* WHAT YOU HAVE TO DO: For the string "different", find every matching line in the records and copy it.

GIVEN INFORMATION Start Marker

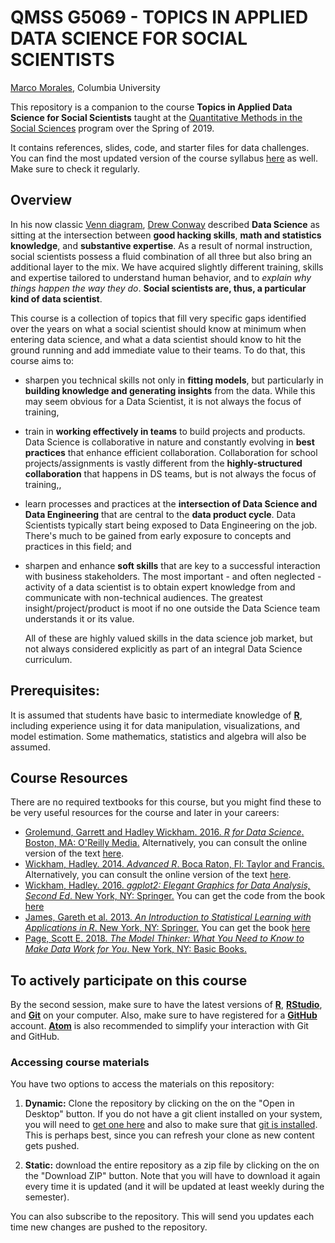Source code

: 

# QMSS G5069 -  TOPICS IN APPLIED DATA SCIENCE FOR SOCIAL SCIENTISTS

[Marco Morales](mailto:marco.morales@columbia.edu), Columbia University

This repository is a companion to the course __Topics in Applied Data
Science for Social Scientists__ taught at the
[Quantitative Methods in the Social Sciences](http://qmss.columbia.edu/)
program over the Spring of 2019.

It contains references, slides, code, and starter files for
data challenges. You can find the most updated version of the course
syllabus [here](/syllabus/GR5069_Spring2019.pdf)
as well. Make sure to check it regularly.


## Overview

In his now classic [Venn diagram](http://drewconway.com/zia/2013/3/26/the-data-science-venn-diagram),
[Drew Conway](https://en.wikipedia.org/wiki/Drew_Conway) described **Data Science** as sitting at
the intersection between **good hacking skills**, **math
  and statistics knowledge**, and **substantive expertise**. As a
result of normal instruction, social scientists possess a fluid
combination of all three but also bring an additional layer to the
mix. We have acquired slightly different training, skills and expertise tailored to understand human behavior, and to _explain why things happen
the way they do_. __Social scientists are, thus, a
particular kind of data scientist__.

This course is a collection of topics that fill very specific gaps
identified over the years on what a social scientist
should know at minimum when entering data science, and what a data
scientist should know to hit the ground running and add immediate
value to their teams. To do that, this course aims to:
* sharpen you technical skills not only in **fitting models**, but
  particularly in **building knowledge and generating insights** from the
  data. While this may seem obvious for a Data Scientist, it is not
  always the focus of training,
* train in **working effectively in teams** to build projects and
  products. Data Science is collaborative in nature and constantly
  evolving in **best practices** that enhance efficient
  collaboration. Collaboration for school projects/assignments is vastly different from the **highly-structured collaboration** that happens in DS teams,
  but is not always the focus of training,,
* learn processes and practices at the **intersection of Data
  Science and Data Engineering** that are central to the **data product
  cycle**. Data Scientists typically start being exposed to Data Engineering on the job. There's much to be gained from early exposure to concepts and practices in this field; and
* sharpen and enhance **soft skills** that are key to a
  successful interaction with business stakeholders. The most
  important - and often neglected - activity
  of a data scientist is to obtain expert knowledge from and
  communicate with non-technical audiences. The greatest
  insight/project/product is moot if no one outside the Data Science
  team understands it or its value.

  All of these are highly valued skills in the data science job market,
  but not always considered explicitly as part of an integral Data
  Science curriculum.

## Prerequisites:

It is assumed that students have basic to intermediate knowledge of [**R**](https://www.r-project.org/),
including experience using it for data manipulation, visualizations,
and model estimation. Some mathematics, statistics and
algebra will also be assumed.


## Course Resources

There are no required textbooks for this course, but you might find
these to be very useful resources for the course and later in your
careers:

* [Grolemund, Garrett and Hadley Wickham. 2016. _R for Data Science_. Boston, MA: O'Reilly Media.](http://shop.oreilly.com/product/0636920034407.do) Alternatively, you can consult the online version of the text [here](http://r4ds.had.co.nz/).
* [Wickham, Hadley. 2014. _Advanced R_. Boca Raton, Fl: Taylor and Francis.](https://www.crcpress.com/Advanced-R/Wickham/p/book/9781466586963) Alternatively, you can consult the online version of the text [here](http://adv-r.had.co.nz/).
* [Wickham, Hadley. 2016. _ggplot2: Elegant Graphics for Data Analysis, Second Ed_. New York, NY: Springer.](http://www.springer.com/us/book/9780387981413) You can get the code from the book [here](http://ggplot2.org/book/)
* [James, Gareth et al. 2013. _An Introduction to Statistical Learning with Applications in R_. New York, NY: Springer.](https://www.springer.com/us/book/9781461471370) You can get the book [here](http://www-bcf.usc.edu/~gareth/ISL/)
* [Page, Scott E. 2018. _The Model Thinker: What You Need to Know to Make Data Work for You_. New York, NY: Basic Books.](https://www.basicbooks.com/titles/scott-e-page/the-model-thinker/9780465094639/)


## To actively participate on this course

By the second session, make sure to have the latest versions of
[__R__](https://www.r-project.org/), [__RStudio__](https://www.rstudio.com/), and
[__Git__](https://git-scm.com/) on your computer. Also, make sure to have registered
for a [__GitHub__](https://github.com) account. [__Atom__](https://atom.io/) is also recommended to simplify your interaction with Git and GitHub.


### Accessing course materials

You have two options to access the materials on this repository:

1. **Dynamic:** Clone the repository by clicking on the on the  "Open
    in Desktop" button. If you do not have a git
    client installed on your system, you will need to
    [get one here](https://git-scm.com/download/gui) and also to make
    sure that [git is installed](https://git-scm.com/downloads).  This
    is perhaps best, since you can refresh your clone as new content gets
    pushed.

3. **Static:** download the entire repository as a zip file  by
    clicking on the on the  "Download ZIP" button. Note that
    you will have to download it again every time it is updated (and
    it will be updated at least weekly during the semester).

You can also subscribe to the repository. This will send you updates
each time new changes are pushed to the repository.
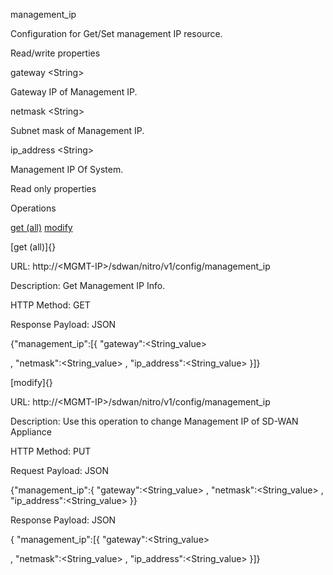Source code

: management\_ip

Configuration for Get/Set management IP resource.

Read/write properties

gateway &lt;String&gt;

Gateway IP of Management IP.

netmask &lt;String&gt;

Subnet mask of Management IP.

ip\_address &lt;String&gt;

Management IP Of System.

Read only properties

Operations

[get (all)](#get_all) [modify](#modify)

[get (all)]{}

URL: http://&lt;MGMT-IP&gt;/sdwan/nitro/v1/config/management\_ip

Description: Get Management IP Info.

HTTP Method: GET

Response Payload: JSON

{"management\_ip":\[{ "gateway":&lt;String\_value&gt;

, "netmask":&lt;String\_value&gt; , "ip\_address":&lt;String\_value&gt; }\]}

[modify]{}

URL: http://&lt;MGMT-IP&gt;/sdwan/nitro/v1/config/management\_ip

Description: Use this operation to change Management IP of SD-WAN Appliance

HTTP Method: PUT

Request Payload: JSON

{"management\_ip":{ "gateway":&lt;String\_value&gt; , "netmask":&lt;String\_value&gt; , "ip\_address":&lt;String\_value&gt; }}

Response Payload: JSON

{ "management\_ip":\[{ "gateway":&lt;String\_value&gt;

, "netmask":&lt;String\_value&gt; , "ip\_address":&lt;String\_value&gt; }\]}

GIVEN INFORMATION End Marker

* WRITTEN SOLUTION:
mix. We have acquired slightly different training, skills and expertise tailored to understand human behavior, and to _explain why things happen
  collaboration. Collaboration for school projects/assignments is vastly different from the **highly-structured collaboration** that happens in DS teams,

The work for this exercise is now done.